In this Month - January

Happy New Year!

24th January 1986

Voyager 2 encounters Uranus. At its closest the spacecraft came to within 81,500 kilometres of Uranus's cloud tops. As at November 2018 NASA announced that the space probe had crossed the outer edge of the solar system and is now more than 18 billion kilometres from Earth.

31st January 1996 Comet Hyakutake, or to give it its proper designation C/1996 B2, is discovered by Yuji Hyakutake an amateur astronomer from southern Japan using a powerful set of binoculars. It was dubbed “The Great Comet of 1996”. Its passage near Earth was one of the closest cometary approaches for the past 200 years, coming to within 15 million kilometres of Earth.

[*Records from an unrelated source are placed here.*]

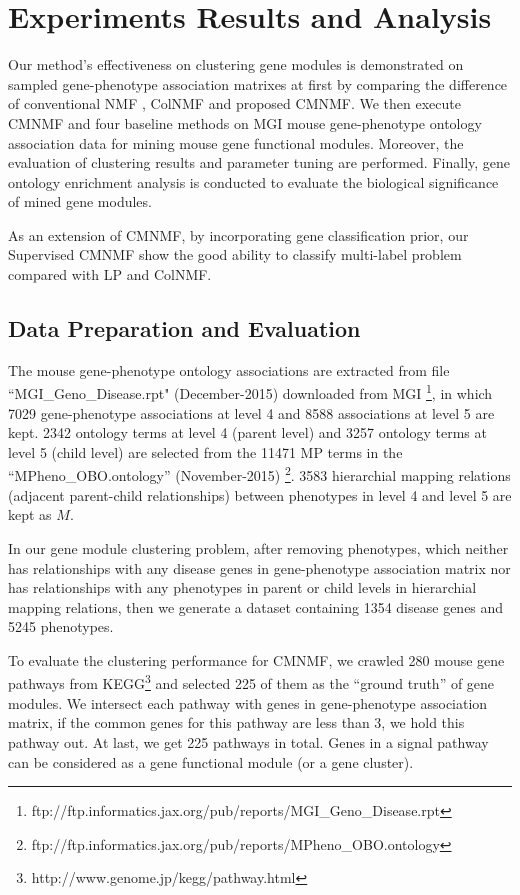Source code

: \documentclass{bmcart}
\begin{document}
\section*{Experiments Results and Analysis}
Our method's effectiveness on clustering gene modules is demonstrated on sampled gene-phenotype association matrixes at first by comparing the difference of conventional NMF , ColNMF and proposed CMNMF. We then execute CMNMF and four baseline methods on MGI mouse gene-phenotype ontology association data for mining mouse gene functional modules. Moreover, the evaluation of clustering results and parameter tuning are performed. Finally, gene ontology enrichment analysis is conducted to evaluate the biological significance of mined gene modules.

As an extension of CMNMF, by incorporating gene classification prior, our Supervised CMNMF show the good ability to classify multi-label problem compared with LP and ColNMF.
\subsection*{\textbf{Data Preparation and Evaluation}}
 The mouse gene-phenotype ontology associations are extracted from file ``MGI\_Geno\_Disease.rpt" (December-2015) downloaded from MGI \footnote{ftp://ftp.informatics.jax.org/pub/reports/MGI\_Geno\_Disease.rpt}, in which 7029 gene-phenotype associations at level 4 and 8588 associations at level 5 are kept. 2342 ontology terms at level 4 (parent level) and 3257 ontology terms at level 5 (child level)  are selected from the 11471 MP terms in the ``MPheno\_OBO.ontology'' (November-2015) \footnote{ftp://ftp.informatics.jax.org/pub/reports/MPheno\_OBO.ontology}. 3583 hierarchial mapping relations (adjacent parent-child relationships) between phenotypes in level 4 and level 5 are kept as $M$.

In our gene module clustering problem,
after removing phenotypes, which neither has relationships with any disease genes in gene-phenotype association matrix nor has relationships with any phenotypes in parent or child levels in hierarchial mapping relations, then we generate a dataset containing 1354 disease genes and 5245 phenotypes.

To evaluate the clustering performance for CMNMF, we crawled 280 mouse gene pathways from KEGG\footnote{http://www.genome.jp/kegg/pathway.html} and selected 225 of them as the ``ground truth'' of gene modules. We intersect each pathway with genes in gene-phenotype association matrix, if the common genes for this pathway are less than 3, we hold this pathway out. At last, we get 225 pathways in total. Genes in a signal pathway can be considered as a gene functional module (or a gene cluster).
\end{document}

New Horizons - artwork credit NASA

19th January 2006 New Horizons spacecraft (pictured - NASA) was launched with the primary mission to perform a flyby study of the Pluto system in 2015, and a secondary mission to fly by and study one or more Kuiper belt objects in the decade to follow. New Horizons was built to be tiny by space exploration standards, weighing about as much as a piano. On board are Alice an ultraviolet imaging spectrometer and Ralph an infrared imager and spectrometer telescope.

BORN

8th January 1868 Sir Frank Watson Dyson. English astronomer and the ninth Astronomer Royal. He was noted for his study of solar eclipses and was an authority on the spectrum of the Sun’s corona and chromosphere and for the role he played in proving Einstein's theory of general relativity.

10th January 1936

Robert Wilson. American astronomer. In 1964 along with Arno Penzias he discovered the cosmic microwave background radiation. For their discovery they were awarded the Nobel Prize for Physics in 1978.

Jill Tarter

16th January 1944 Jill Tarter. American astronomer best known for her work on the search for extra terrestrial intelligence (SETI). The movie Contact was loosely based on her work. In her PhD thesis she was the first to use the term "brown dwarf" while researching small-mass objects that range between heavy gas giant planets and the lightest stars. Tarter is still highly active in the search for exo-planets.